I don't see Nisan or benelliott's first comment doing any of that. (gwern could stand to be more civil.) What do you think the core problem is, and in what sense are the other comments avoiding it?
Perhaps I should elaborate on what I think the mistake is. First, let me tell you about when I made the same mistake. I once tried to point out that a rational agent may not want to do what it believes is rational if there are other agents around because it may not want to reveal to other agents information about itself. For example, if I were trying to decide between A = a trip to Ecuador and B = a trip to Iceland, I might prefer A to B but decide on B if I thought I was being watched by spies who were trying to ascertain my travel patterns and use this information against me in some way.
Someone else correctly pointed out that in this scenario I was not choosing between A and B, but between A' = "a trip to Ecuador that spies know about" and B' = "a trip to Iceland that spies know about," which is a different choice. I tried to introduce a new element into the scenario without thinking about whether that element affected the outcomes I was choosing between.
I think you're making the same kind of mistake. You start with a statement about your preferences regarding trips to Ecuador and Iceland and a new laptop, but then you introduce a new element, namely preparation time, without considering how it affects the outcomes you're choosing between. As Nisan points out, as an agent in a timeline, you're choosing between different world-histories, and those world-histories are more than just the instants where you get the trip or laptop. As benelliott points out, once you've introduced preparation time, you need to re-specify your outcomes in more detail to accommodate that, e.g. you might re-specify option E as E' = "preparation time for a trip + 50% chance the trip is to Iceland and 50% chance the trip is to Ecuador." And as gwern points out, any preparation you make for a trip when choosing option D will still pay off with probability 50%; you just need to consider whether that's worth what will happen if you prepare for a trip that doesn't happen, which is a perfectly ordinary expected value calculation.

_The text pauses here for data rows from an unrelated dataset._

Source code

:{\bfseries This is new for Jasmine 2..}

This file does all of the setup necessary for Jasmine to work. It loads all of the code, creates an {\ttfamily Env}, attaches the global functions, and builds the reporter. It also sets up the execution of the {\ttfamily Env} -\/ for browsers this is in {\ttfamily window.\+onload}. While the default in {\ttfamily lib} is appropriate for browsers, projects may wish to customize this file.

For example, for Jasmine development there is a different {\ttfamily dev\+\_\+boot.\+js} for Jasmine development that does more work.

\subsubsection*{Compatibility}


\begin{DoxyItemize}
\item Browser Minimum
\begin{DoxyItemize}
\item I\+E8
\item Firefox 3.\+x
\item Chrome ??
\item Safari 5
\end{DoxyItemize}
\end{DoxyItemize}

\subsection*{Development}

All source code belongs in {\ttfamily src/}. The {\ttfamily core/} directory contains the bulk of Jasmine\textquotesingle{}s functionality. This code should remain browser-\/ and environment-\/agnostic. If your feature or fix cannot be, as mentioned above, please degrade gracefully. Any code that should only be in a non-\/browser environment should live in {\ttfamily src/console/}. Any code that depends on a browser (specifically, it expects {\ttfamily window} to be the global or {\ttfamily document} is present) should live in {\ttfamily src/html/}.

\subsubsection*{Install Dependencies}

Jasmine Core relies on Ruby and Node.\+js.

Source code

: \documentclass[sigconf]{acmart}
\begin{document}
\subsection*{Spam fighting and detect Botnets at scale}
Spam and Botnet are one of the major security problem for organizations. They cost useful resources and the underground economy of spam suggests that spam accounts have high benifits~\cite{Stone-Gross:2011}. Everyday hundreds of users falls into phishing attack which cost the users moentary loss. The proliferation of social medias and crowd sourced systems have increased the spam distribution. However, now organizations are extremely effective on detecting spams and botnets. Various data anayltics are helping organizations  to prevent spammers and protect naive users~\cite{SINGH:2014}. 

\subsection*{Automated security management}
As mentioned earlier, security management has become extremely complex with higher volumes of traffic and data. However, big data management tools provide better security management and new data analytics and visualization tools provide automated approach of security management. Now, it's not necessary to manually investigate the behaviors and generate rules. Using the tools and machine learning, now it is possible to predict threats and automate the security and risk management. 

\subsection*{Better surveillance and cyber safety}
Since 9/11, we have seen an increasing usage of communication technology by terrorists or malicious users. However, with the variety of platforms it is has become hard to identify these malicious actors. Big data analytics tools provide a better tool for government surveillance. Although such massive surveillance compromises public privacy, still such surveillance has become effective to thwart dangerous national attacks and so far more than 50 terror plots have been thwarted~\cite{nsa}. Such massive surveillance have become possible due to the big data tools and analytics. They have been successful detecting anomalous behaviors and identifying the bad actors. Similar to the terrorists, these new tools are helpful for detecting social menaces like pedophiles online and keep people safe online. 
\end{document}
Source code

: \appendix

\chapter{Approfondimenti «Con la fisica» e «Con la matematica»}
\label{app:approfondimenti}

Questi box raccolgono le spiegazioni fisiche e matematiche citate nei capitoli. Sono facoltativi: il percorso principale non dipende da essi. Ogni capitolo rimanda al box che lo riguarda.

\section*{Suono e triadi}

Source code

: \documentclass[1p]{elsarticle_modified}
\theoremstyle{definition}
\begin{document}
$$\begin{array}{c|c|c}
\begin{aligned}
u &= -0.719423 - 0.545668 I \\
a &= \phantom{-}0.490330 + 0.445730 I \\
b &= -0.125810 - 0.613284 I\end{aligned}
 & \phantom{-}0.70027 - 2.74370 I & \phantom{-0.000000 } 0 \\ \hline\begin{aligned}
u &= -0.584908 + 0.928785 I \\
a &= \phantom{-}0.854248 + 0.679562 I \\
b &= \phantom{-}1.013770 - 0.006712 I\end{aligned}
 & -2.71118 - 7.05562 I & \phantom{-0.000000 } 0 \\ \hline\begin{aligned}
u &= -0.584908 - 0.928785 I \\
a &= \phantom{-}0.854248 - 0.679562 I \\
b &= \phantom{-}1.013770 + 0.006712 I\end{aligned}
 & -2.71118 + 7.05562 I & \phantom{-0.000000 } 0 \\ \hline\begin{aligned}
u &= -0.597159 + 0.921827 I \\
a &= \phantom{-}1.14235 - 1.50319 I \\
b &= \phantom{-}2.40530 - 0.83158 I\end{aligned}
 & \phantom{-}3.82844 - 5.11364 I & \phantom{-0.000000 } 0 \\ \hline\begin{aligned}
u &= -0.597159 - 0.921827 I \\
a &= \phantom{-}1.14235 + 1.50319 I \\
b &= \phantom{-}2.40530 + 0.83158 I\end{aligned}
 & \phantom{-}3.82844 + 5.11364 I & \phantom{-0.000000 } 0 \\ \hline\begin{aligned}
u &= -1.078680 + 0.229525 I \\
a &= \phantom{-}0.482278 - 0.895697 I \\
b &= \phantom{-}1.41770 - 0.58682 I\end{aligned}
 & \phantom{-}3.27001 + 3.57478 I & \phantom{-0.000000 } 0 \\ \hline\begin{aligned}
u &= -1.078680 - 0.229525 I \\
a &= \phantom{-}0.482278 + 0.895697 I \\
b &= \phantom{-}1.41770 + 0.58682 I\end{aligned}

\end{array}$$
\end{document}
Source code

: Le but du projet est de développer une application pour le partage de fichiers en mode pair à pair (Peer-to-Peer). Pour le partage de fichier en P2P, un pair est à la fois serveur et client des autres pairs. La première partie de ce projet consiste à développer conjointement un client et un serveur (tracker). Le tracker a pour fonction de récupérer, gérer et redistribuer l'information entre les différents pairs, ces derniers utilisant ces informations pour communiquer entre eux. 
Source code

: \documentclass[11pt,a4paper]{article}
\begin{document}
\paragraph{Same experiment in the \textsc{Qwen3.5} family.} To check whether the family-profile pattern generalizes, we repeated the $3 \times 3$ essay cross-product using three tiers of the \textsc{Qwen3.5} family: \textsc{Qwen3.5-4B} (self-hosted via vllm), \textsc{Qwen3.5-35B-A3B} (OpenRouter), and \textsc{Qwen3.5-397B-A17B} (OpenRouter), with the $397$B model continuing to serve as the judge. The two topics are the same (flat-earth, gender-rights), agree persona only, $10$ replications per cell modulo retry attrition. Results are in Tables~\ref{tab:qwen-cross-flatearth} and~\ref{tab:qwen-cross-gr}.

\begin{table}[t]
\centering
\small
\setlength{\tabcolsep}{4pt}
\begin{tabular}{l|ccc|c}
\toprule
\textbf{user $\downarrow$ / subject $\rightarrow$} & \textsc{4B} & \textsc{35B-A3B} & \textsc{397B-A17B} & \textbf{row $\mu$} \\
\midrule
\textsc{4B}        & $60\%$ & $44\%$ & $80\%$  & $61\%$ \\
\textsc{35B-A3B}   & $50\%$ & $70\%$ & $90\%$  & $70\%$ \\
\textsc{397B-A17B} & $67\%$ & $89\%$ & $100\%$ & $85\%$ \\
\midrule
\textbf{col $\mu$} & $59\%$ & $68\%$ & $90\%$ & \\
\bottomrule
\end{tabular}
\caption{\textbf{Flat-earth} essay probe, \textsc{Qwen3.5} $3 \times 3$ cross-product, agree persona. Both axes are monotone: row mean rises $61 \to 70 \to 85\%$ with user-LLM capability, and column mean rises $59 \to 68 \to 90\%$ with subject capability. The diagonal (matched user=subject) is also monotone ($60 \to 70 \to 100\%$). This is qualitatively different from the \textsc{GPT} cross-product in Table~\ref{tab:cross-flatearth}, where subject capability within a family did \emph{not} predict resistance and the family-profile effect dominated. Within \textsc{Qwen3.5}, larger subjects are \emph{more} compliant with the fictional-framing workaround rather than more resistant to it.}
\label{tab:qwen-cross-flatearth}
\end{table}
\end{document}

Maybe the problem comes from my understanding of what the "alternative", "choice" or "act" in the VNM axioms is.
To me it's a single, atomic real-world choice you have to make: you're offered a clear choice between options, and you've to select one. Like you're offered a lottery ticket, and you can decide to buy it or not. Or to make my original example A = "in two months you'll be given a voucher to go to Ecuador", B = "in two months you'll be given a laptop" and C = "in two months you'll given a vouch...
Followup to : Is risk aversion really irrational?
After reading the decision theory FAQ and re-reading The Allais Paradox I realized I still don't accept the VNM axioms, especially the independence one, and I started thinking about what my true rejection could be. And then I realized I already somewhat explained it here, in my Is risk aversion really irrational? article, but it didn't make it obvious in the article how it relates to VNM - it wasn't obvious to me at that time.
Here is the core idea: information has value. Uncertainty therefore has a cost. And that cost is not linear to uncertainty.
Let's take a first example: A is being offered a trip to Ecuador, B is being offered a great new laptop and C is being offered a trip to Iceland. My own preference is: A > B > C. I love Ecuador - it's a fantastic country. But I prefer a laptop over a trip to Iceland, because I'm not fond of cold weather (well, actually Iceland is pretty cool too, but let's assume for the sake of the article that A > B > C is my preference).
But now, I'm offered D = (50% chance of A, 50% chance of B) or E = (50% chance of A, 50% chance of C). The VNM independence principle says I should prefer D > E. But doing so, it forgets the cost of information/uncertainty. By choosing E, I'm sure I'll be offered a trip - I don't know where, but I know I'll be offered a trip, not a laptop. By choosing D, I'm no idea on the nature of the present. I've much less information on my future - and that lack of information has a cost. If I know I'll be offered a trip, I can already ask for days off at work, I can go buy a backpack, I can start doing the paperwork to get my passport. And if I know I won't be offered a laptop, I may decide to buy one, maybe not as great as one I would have been offered, but I can still buy one. But if I chose D, I've much less information about my future, and I can't optimize it as much.
The same goes for the Allais paradox: having certitude of receiving a significant amount of money ($24 000) has a value, which is present in choice 1A, but not in all others (1B, 2A, 2B).
And I don't see why a "rational agent" should neglect the value of this information, as the VNM axioms imply. Any thought about that?